Die verwunschene Prinzessin vom Schlossberg in Biesenthal. Zeichnung: Petra Elsner
Die verwunschene Prinzessin vom Schlossberg in Biesenthal. Zeichnung: Petra Elsner

Es heißt, auf dem Schlossberg bei Biesenthal zeige sich manchmal mittags, aber meistens zur Mitternacht  eine verwunschene Prinzessin. Weiß gekleidet, mit einem  goldenen Spinnrad in der Hand, sah man sie durch den Schlossgarten wandeln. Vielen war sie vollkommen liebreizend erschienen, und so erging es auch eines Tages einem Gärtner. Der junge Bursche hatte seit mehreren Nächten immer wieder diese eindringliche Stimme gehört:  „Komme in den Schlosspark um Mitternacht!”  Nun endlich war er ihr gefolgt. Als er im Park eine junge, schöne Frauengestalt in weißen Kleidern auf sich zu kommen sah,  wollte er einfach nur davon laufen.  Doch er stand fest wie angewurzelt und verzaubert. Bald sah der junge Gärtner in ihr trauriges Gesicht, das mit bewegender Stimme sprach: „Nimm mich auf den Rücken und trage mich bitte zur Kirche. Es ist ja nicht weit, du wirst es bestimmt nicht bereuen.“ Sie bat das flehend und sehnsüchtig. Der Gärtner fasste sich ein Herz und nahm die leichte, liebliche  Gestalt auf seinen Rücken. Dabei löste sich sein Schrecken und er konnte wieder laufen. So stieg der Mann den Weg vom Schlosspark zur Kirche hinauf. Die Last war kaum spürbar und deshalb dachte er bei sich: „Das Fräulein ist leicht wie Luft.“ Als er jedoch durch die Kirchhofpforte den Weg im fahlen Mondlicht betrat, raste ihm plötzlich ein Wagen mit vier rabenschwarzen Rössern entgegen. Die spien Feuer aus ihren Mäulern und Nüstern. Da packte den Burschen ein jäher Schreck. Er brüllte vor Entsetzen in die Nacht und plötzlich war der Wagen verschwunden. Die weiße Frau rutschte wie eine Feder von seinem Rücken und jammerte untröstlich diese Worte: „Wieder auf ewig verloren!”

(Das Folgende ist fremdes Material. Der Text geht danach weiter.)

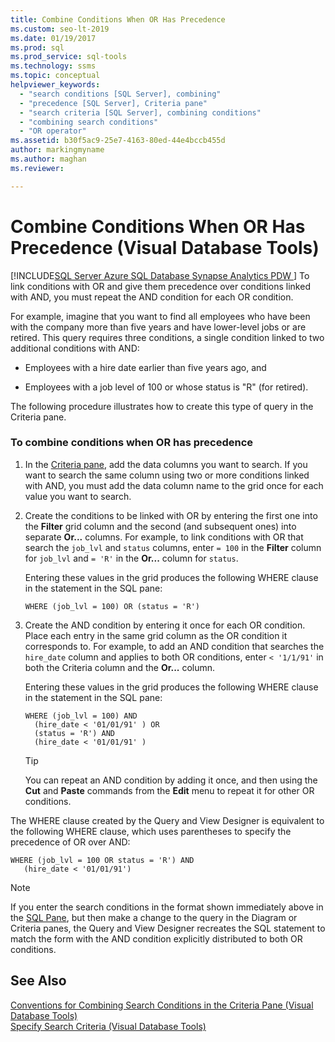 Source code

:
 ```yaml
---
title: Combine Conditions When OR Has Precedence
ms.custom: seo-lt-2019
ms.date: 01/19/2017
ms.prod: sql
ms.prod_service: sql-tools
ms.technology: ssms
ms.topic: conceptual
helpviewer_keywords: 
  - "search conditions [SQL Server], combining"
  - "precedence [SQL Server], Criteria pane"
  - "search criteria [SQL Server], combining conditions"
  - "combining search conditions"
  - "OR operator"
ms.assetid: b30f5ac9-25e7-4163-80ed-44e4bccb455d
author: markingmyname
ms.author: maghan
ms.reviewer: 

---
```

# Combine Conditions When OR Has Precedence (Visual Database Tools)
[!INCLUDE[SQL Server Azure SQL Database Synapse Analytics PDW ](../../includes/applies-to-version/sql-asdb-asdbmi-asa-pdw.md)]
To link conditions with OR and give them precedence over conditions linked with AND, you must repeat the AND condition for each OR condition.  
  
For example, imagine that you want to find all employees who have been with the company more than five years and have lower-level jobs or are retired. This query requires three conditions, a single condition linked to two additional conditions with AND:  
  
-   Employees with a hire date earlier than five years ago, and  
  
-   Employees with a job level of 100 or whose status is "R" (for retired).  
  
The following procedure illustrates how to create this type of query in the Criteria pane.  
  
### To combine conditions when OR has precedence  
  
1.  In the [Criteria pane](../../ssms/visual-db-tools/criteria-pane-visual-database-tools.md), add the data columns you want to search. If you want to search the same column using two or more conditions linked with AND, you must add the data column name to the grid once for each value you want to search.  
  
2.  Create the conditions to be linked with OR by entering the first one into the **Filter** grid column and the second (and subsequent ones) into separate **Or...** columns. For example, to link conditions with OR that search the `job_lvl` and `status` columns, enter `= 100` in the **Filter** column for `job_lvl` and `= 'R'` in the **Or...** column for `status`.  
  
    Entering these values in the grid produces the following WHERE clause in the statement in the SQL pane:  
  
    ```  
    WHERE (job_lvl = 100) OR (status = 'R')  
    ```  
  
3.  Create the AND condition by entering it once for each OR condition. Place each entry in the same grid column as the OR condition it corresponds to. For example, to add an AND condition that searches the `hire_date` column and applies to both OR conditions, enter `< '1/1/91'` in both the Criteria column and the **Or...** column.  
  
    Entering these values in the grid produces the following WHERE clause in the statement in the SQL pane:  
  
    ```  
    WHERE (job_lvl = 100) AND   
      (hire_date < '01/01/91' ) OR  
      (status = 'R') AND   
      (hire_date < '01/01/91' )  
    ```  
  
    > [!TIP]  
    > You can repeat an AND condition by adding it once, and then using the **Cut** and **Paste** commands from the **Edit** menu to repeat it for other OR conditions.  
  
The WHERE clause created by the Query and View Designer is equivalent to the following WHERE clause, which uses parentheses to specify the precedence of OR over AND:  
  
```  
WHERE (job_lvl = 100 OR status = 'R') AND  
   (hire_date < '01/01/91')  
```  
  
> [!NOTE]  
> If you enter the search conditions in the format shown immediately above in the [SQL Pane](../../ssms/visual-db-tools/sql-pane-visual-database-tools.md), but then make a change to the query in the Diagram or Criteria panes, the Query and View Designer recreates the SQL statement to match the form with the AND condition explicitly distributed to both OR conditions.  
  
## See Also  
[Conventions for Combining Search Conditions in the Criteria Pane &#40;Visual Database Tools&#41;](../../ssms/visual-db-tools/conventions-combine-search-conditions-in-criteria-pane-visual-db-tools.md)  
[Specify Search Criteria &#40;Visual Database Tools&#41;](../../ssms/visual-db-tools/specify-search-criteria-visual-database-tools.md)  
  
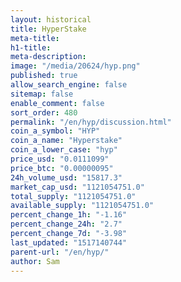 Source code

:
 ```yaml
---
layout: historical
title: HyperStake
meta-title: 
h1-title: 
meta-description: 
image: "/media/20624/hyp.png"
published: true
allow_search_engine: false
sitemap: false
enable_comment: false
sort_order: 480
permalink: "/en/hyp/discussion.html"
coin_a_symbol: "HYP"
coin_a_name: "Hyperstake"
coin_a_lower_case: "hyp"
price_usd: "0.0111099"
price_btc: "0.00000095"
24h_volume_usd: "15817.3"
market_cap_usd: "1121054751.0"
total_supply: "1121054751.0"
available_supply: "1121054751.0"
percent_change_1h: "-1.16"
percent_change_24h: "2.7"
percent_change_7d: "-3.98"
last_updated: "1517140744"
parent-url: "/en/hyp/"
author: Sam
---
```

Lange stand der junge Mann noch auf dem nächtlichen Friedhof und sann dem nach, was geschehen sein könnte. Da schlug die Kirchglocke einen vollen Ton. Vorbei war die Geisterstunde und der Gärtner erwachte wie aus einem schweren Traum.

(Nach Peter K. Stumpf, Sagen aus Brandenburg, aufgefrischt von Petra Elsner)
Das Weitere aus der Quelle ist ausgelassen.